Flow shear stabilizes rotating tokamak plasmas

The extremely hot plasma inside a tokamak nuclear fusion reactor ‘floats’ in a magnetic field to avoid contact with the walls. Plasma rotation has several different effects on the plasma stability, succinctly summarized in a comprehensive analytical stability criterion derived in the following publication:

Stability of localized modes in rotating tokamak plasmas
J. W. Haverkort and H. J. de Blank. Plasma Physics and Controlled Fusion, vol. 53, nr. 4, p. 045008. © 2011 DOI: 10.1088/0741-3335/53/4/045008

Besides well-known terms arising from the Kelvin-Helmholtz, magneto-rotational, and Rayleigh-Taylor instabilities, the criterion also contains two stabilizing terms due to rotation. One was described in an earlier post. Another less known effect was discovered to be due the Coriolis force also responsible for the circulating weather patterns in the earth atmosphere.

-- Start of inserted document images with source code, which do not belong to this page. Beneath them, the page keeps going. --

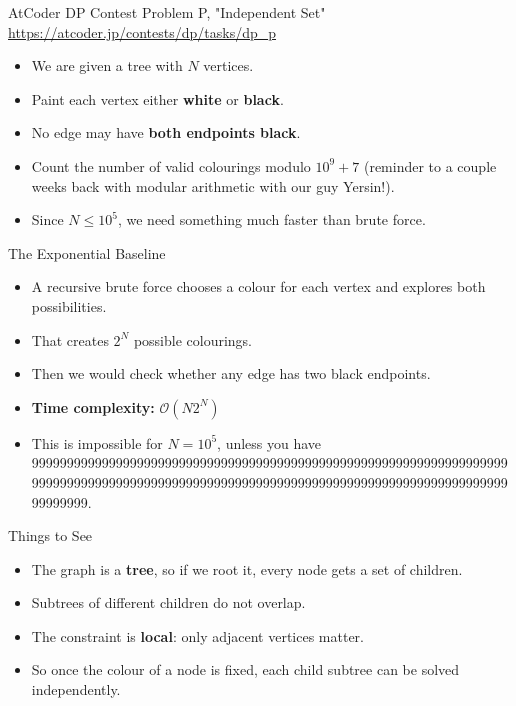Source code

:\documentclass{beamer}
\begin{document}
\begin{frame}{AtCoder DP Contest Problem P, "Independent Set"}
    \href{https://atcoder.jp/contests/dp/tasks/dp_p}{https://atcoder.jp/contests/dp/tasks/dp\_p}
    \begin{itemize}
        \item We are given a tree with \(N\) vertices.
        \item Paint each vertex either \textbf{white} or \textbf{black}.
        \item No edge may have \textbf{both endpoints black}.
        \item Count the number of valid colourings modulo \(10^9+7\) (reminder to a couple weeks back with modular arithmetic with our guy Yersin!).
        \item Since \(N \le 10^5\), we need something much faster than brute force.
    \end{itemize}
\end{frame}

\begin{frame}{The Exponential Baseline}
    \begin{itemize}
        \item A recursive brute force chooses a colour for each vertex and explores both possibilities.
        \item That creates \(2^N\) possible colourings.
        \item Then we would check whether any edge has two black endpoints.
        \item \textbf{Time complexity:} \(\mathcal{O}(N 2^N)\)
        \item This is impossible for \(N = 10^5\), unless you have 999999999999999999999999999999999999999999999999999999999999999999999999999999999999999999999999999999999999999999999999999999999999999999999999.
    \end{itemize}
\end{frame}

\begin{frame}{Things to See}
    \begin{itemize}
        \item The graph is a \textbf{tree}, so if we root it, every node gets a set of children.
        \item Subtrees of different children do not overlap.
        \item The constraint is \textbf{local}: only adjacent vertices matter.
        \item So once the colour of a node is fixed, each child subtree can be solved independently.
    \end{itemize}
\end{frame}
\end{document}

For certain conditions (See Eq. 3) the stabilizing influence of flow shear outweighs other destabilizing effects, allowing differential rotation to have a positive effect on tokamak stability.

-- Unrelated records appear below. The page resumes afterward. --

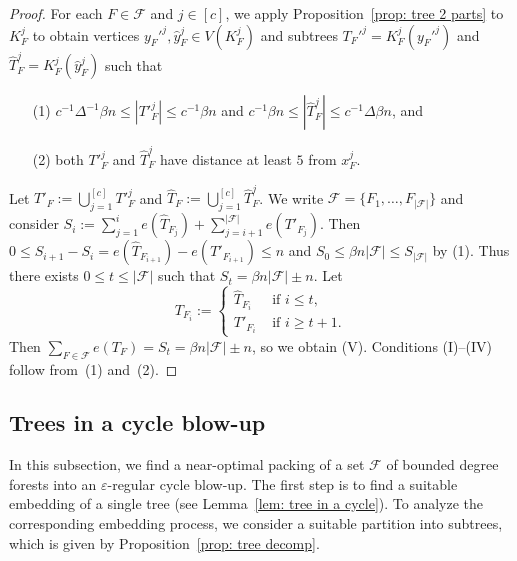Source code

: \documentclass[a4paper, 11pt, reqno]{amsart}
\numberwithin{equation}{section}
\newcommand{\1}{{\rm 1\hspace*{-0.4ex}%
\rule{0.1ex}{1.52ex}\hspace*{0.2ex}}}
\newcommand{\cF}{\mathcal{F}}
\renewcommand{\epsilon}{\varepsilon}
\newcounter{step}
\begin{document}
\begin{proof}
For each $F\in \cF$ and $j\in [c]$, 
we apply Proposition~\ref{prop: tree 2 parts} to $K^j_F$ to obtain 
vertices $y_F'^j, \hat{y}_F^j\in V(K_F^j)$ and subtrees $T_F'^j=K_F^j(y_F'^j)$ and $\hat{T}_F^j=K_F^j(\hat{y}_F^j)$
such that
\begin{itemize}
\item[(1)] $c^{-1}\Delta^{-1}\beta n \leq |T'^j_{F}|\leq c^{-1}\beta n$ and $c^{-1}\beta n \leq |\hat{T}^j_{F}|\leq c^{-1}\Delta\beta n$, and
\item[(2)] both $T'^j_F$ and $\hat{T}^j_F$ have distance at least $5$ from $x^j_F$.
\end{itemize} 
Let $T'_F:= \bigcup_{j=1}^{[c]} T'^j_F$ and $\hat{T}_F:=\bigcup_{j=1}^{[c]}\hat{T}^j_F$. 
We write $\cF=\{F_1,\dots, F_{|\cF|}\}$ and consider $S_i:= \sum_{j=1}^{i} e(\hat{T}_{F_j}) + \sum_{j=i+1}^{|\cF|} e(T'_{F_j})$. Then $0\leq S_{i+1}-S_i = e(\hat{T}_{F_{i+1}})- e(T'_{F_{i+1}}) \leq n$ and $S_0\leq \beta n|\cF| \leq S_{|\cF|}$ by (1).
Thus there exists $0\leq t\leq |\cF|$ such that $S_t = \beta n |\cF|\pm n$. 
Let 
$$
T_{F_i}:= \left \{ \begin{array}{ll}
\hat{T}_{F_i} & \text{ if } i\leq t, \\
T'_{F_i} & \text{ if } i\geq t+1.
\end{array}\right.
$$
Then $\sum_{F\in \cF} e(T_F) = S_t = \beta  n |\cF| \pm n$, so we obtain (V).
Conditions (I)--(IV) follow from~(1) and~(2).
\end{proof}



\subsection{Trees in a cycle blow-up}
In this subsection, we find a near-optimal packing of a set $\cF$ of bounded degree forests into an $\epsilon$-regular cycle blow-up. The first step is to find a suitable embedding of a single tree (see Lemma~\ref{lem: tree in a cycle}). To analyze the corresponding embedding process, we consider a suitable partition into subtrees, which is given by Proposition~\ref{prop: tree decomp}.
\end{document}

Flow shear stabilization of rotating plasmas due to the Coriolis effect
J. W. Haverkort and H. J. de Blank. Physical Review E, vol. 86, 016411. © 2012 The American Physical Society DOI: 10.1103/PhysRevE.86.016411

Rotating tokamak plasma oscillates like atmosphere

Tokamak simulation

If you move an air parcel up in a quiet atmosphere its density will be higher than that of the air surrounding it so that it will fall back. The frequency of the resulting oscillation is called the Brunt–Väisälä frequency. The hot ionized plasma, inside the donut-shaped nuclear fusion tokamak, typically rotates around its central axis. The resulting centrifugal forces, similar to the effect of gravity, cause similar oscillations as in the atmosphere.

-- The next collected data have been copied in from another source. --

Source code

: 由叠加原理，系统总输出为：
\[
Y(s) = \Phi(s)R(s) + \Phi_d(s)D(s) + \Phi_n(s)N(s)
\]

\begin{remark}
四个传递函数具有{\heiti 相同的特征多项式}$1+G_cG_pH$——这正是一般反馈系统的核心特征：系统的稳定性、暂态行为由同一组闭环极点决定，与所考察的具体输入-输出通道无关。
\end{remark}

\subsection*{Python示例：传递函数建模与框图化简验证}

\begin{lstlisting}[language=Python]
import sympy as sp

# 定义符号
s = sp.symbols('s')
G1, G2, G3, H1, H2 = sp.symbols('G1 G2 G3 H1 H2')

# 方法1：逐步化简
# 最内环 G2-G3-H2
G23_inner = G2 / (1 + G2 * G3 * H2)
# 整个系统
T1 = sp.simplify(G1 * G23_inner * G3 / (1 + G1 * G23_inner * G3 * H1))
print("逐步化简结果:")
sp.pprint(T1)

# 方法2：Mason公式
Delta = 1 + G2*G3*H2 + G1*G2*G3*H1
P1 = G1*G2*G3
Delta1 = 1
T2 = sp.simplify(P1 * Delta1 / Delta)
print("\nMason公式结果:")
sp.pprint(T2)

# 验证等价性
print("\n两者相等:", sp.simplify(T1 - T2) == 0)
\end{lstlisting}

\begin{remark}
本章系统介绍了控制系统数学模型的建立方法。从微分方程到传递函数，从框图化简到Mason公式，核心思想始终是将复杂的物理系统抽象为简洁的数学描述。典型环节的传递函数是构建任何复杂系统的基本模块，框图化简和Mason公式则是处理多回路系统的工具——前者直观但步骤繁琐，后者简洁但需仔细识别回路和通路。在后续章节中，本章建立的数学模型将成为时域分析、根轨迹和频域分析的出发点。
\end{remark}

Through this effect rotation stabilizes and helps to keep the hot plasma confined. See also another post for a second positive effect of rotation.

The Brunt-Väisälä Frequency of Rotating Tokamak Plasmas
J. W. Haverkort, H. J. de Blank, and B. Koren

Journal of Computational Physics,
© 2012 DOI: 10.1016/j.jcp.2011.03.016

Electrical charge can be sustained in a highly conducting fluid

 

Magnetohydrodynamics of insulating spheres
J. W. Haverkort, T. W. J. Peeters

A widespread notion in the field of ‘ideal’ magnetohydrodynamics describing highly conducting fluids there can be no electrical charge accumulation. Any nonzero charge will quickly redistribute over a short enough time-scale to be irrelevant. One can however easily show that in the presence of a magnetic field Lorentz forces can act to sustain a finite charge density, see equation 3.  This charge and the associated electric field have a distinct influence on the current distribution and the resulting forces on non-conducting inclusions and bubbles in a conducting fluid as shown in the above picture and explained in the paper.

 

Magnetic field shape forces bubbles out of liquid metals

In the industrial processing of metals, magnetic fields are often used to stir or break liquid metals, calm free surfaces, influence turbulence properties and remove unwanted inclusions.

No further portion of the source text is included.